Alia gets his number pretty quick too.  Starts out with “so, why should I be interested in you?”  Let’s him flail around for a while, arguing that “I think I can be interesting with people who are interesting.”  While she just stands there and sips her wine.  This is definitely “Kiera”, to go back to my name theory, the cool and confident in her own skin grown-up.  Not “Koko”, the difficult but entertaining teenager.  And definitely not Kiera-Shiera, the broken down little girl we keep glimpsing in flashbacks.  She can handle borish young men, that’s not her problem, her problem is something different.

Which is what we see in the next scene.  We jump right from the start of the party, with people arriving and being introduced, to the tail end family night.  Suresh, Aunt and Uncle, parents, Alia, Kiddo, and one other middle-aged woman I wasn’t able to identify.  They are all sitting around in the smaller living room, snacking.  And talking about how wonderful Kiddo is.  His Dad is bragging a little, about how he just finished at “London University”, and already has a scholarship and a job offer from a top company, Kiddo looks a little unhappy with all the praise, and then good old Uncle chimes in to say “Yes!  You are doing it right!” and then shoot a pointed look at Alia.  Kiddo tries to jump in and redirect the conversation, but it is already on course.  Alia’s Mom notices her and tells her to please, eat something!  Alia says “fine, all right, give me something” and her Mom hands her a plate.

This is a little moment, but I wanted to pause here because I noticed something odd.  Her Mom was putting this plate together before she even spoke to Alia.  So either she was worried about Alia eating all along and putting together a plate just in case she had a chance to give it to Alia.  Or, this was a plate for herself, which she immediately gave up to her daughter.  Either way, it shows a higher level of concern and guilt about Alia than is apparent in the casually critical way everyone else is talking about her.
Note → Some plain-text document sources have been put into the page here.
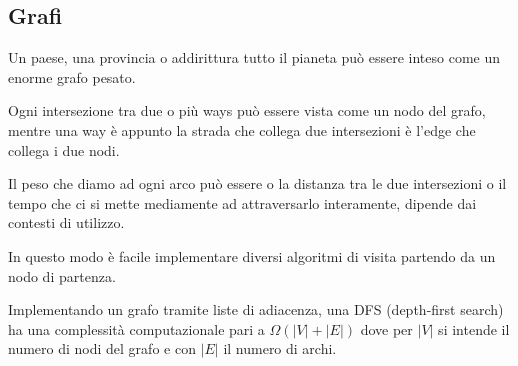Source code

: \documentclass[12pt,a4paper,openright,twoside]{report}
\begin{document}
\subsection{Grafi}
Un paese, una provincia o addirittura tutto il pianeta può essere inteso come un enorme grafo pesato.
 
Ogni intersezione tra due o più ways può essere vista come un nodo del grafo, mentre una way è appunto la strada che collega due intersezioni è l'edge che collega i due nodi.

Il peso che diamo ad ogni arco può essere o la distanza tra le due intersezioni o il tempo che ci si mette mediamente ad attraversarlo interamente, dipende dai contesti di utilizzo.

In questo modo è facile implementare diversi algoritmi di visita partendo da un nodo di partenza.

Implementando un grafo tramite liste di adiacenza, una DFS (depth-first search) ha una complessità computazionale pari a $\Omega(|V| + |E|) $ dove per $\left|V \right|$ si intende il numero di nodi del grafo e con $\left| E \right|$ il numero di archi.



\clearpage{\pagestyle{empty}\cleardoublepage}
\end{document}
The conversation keeps cycling around, how Kiddo was always a wonderful child and Alia was so difficult, always crying and being dramatic.  While Kiddo just followed his mother around everywhere saying “Mamma mamma.”  Kiddo smiles and says “I found it was a better way to get your attention than crying.”  But of course Alia, just terrible!  And then Uncle has to chime in to talk about how parenting is the hardest job in the world “And it never ends!”  Everyone nods along.  And Suresh mumbles “every parent should get the Padma Bhushan.”  Everyone kind of looks at him funny, and he changes it to just saying “this food is delicious!”  That Suresh!  Master of playing to the audience, so long as the audience is a bunch of middle-aged blowhards.

It’s this last exchange that is the final straw for Alia.  She responds to her uncle saying “And it never ends!” with “Then just end it!  Just stop!  You have these children without thinking about it, you do a bad job at the start, and then you keep going.  Just give up!  You have a little girl, and you just abandon her!  You left me!  You left me for TWO YEARS!  And right when I was finally FINALLY happy at Grandma and Grandpa’s, you came back and took me away.  And yes!  YES!  I failed the Second Standard!  Shame Shame, Stupid Alia failed the second standard!  And do you want to know something else?  I am in THERAPY!”  This whole speech, she goes from sitting on her chair and making emphatic gestures, to standing, to finally reaching the point of hitting her face, flinging herself around, face muscles stretched out, no self-control any more.  This is Kiera-Sheira!  The little girl with the tantrums and the yelling, the one her parents were talking about.  This is the only way she knows how to express her misery and anger and sad and all those other emotions that are just too big.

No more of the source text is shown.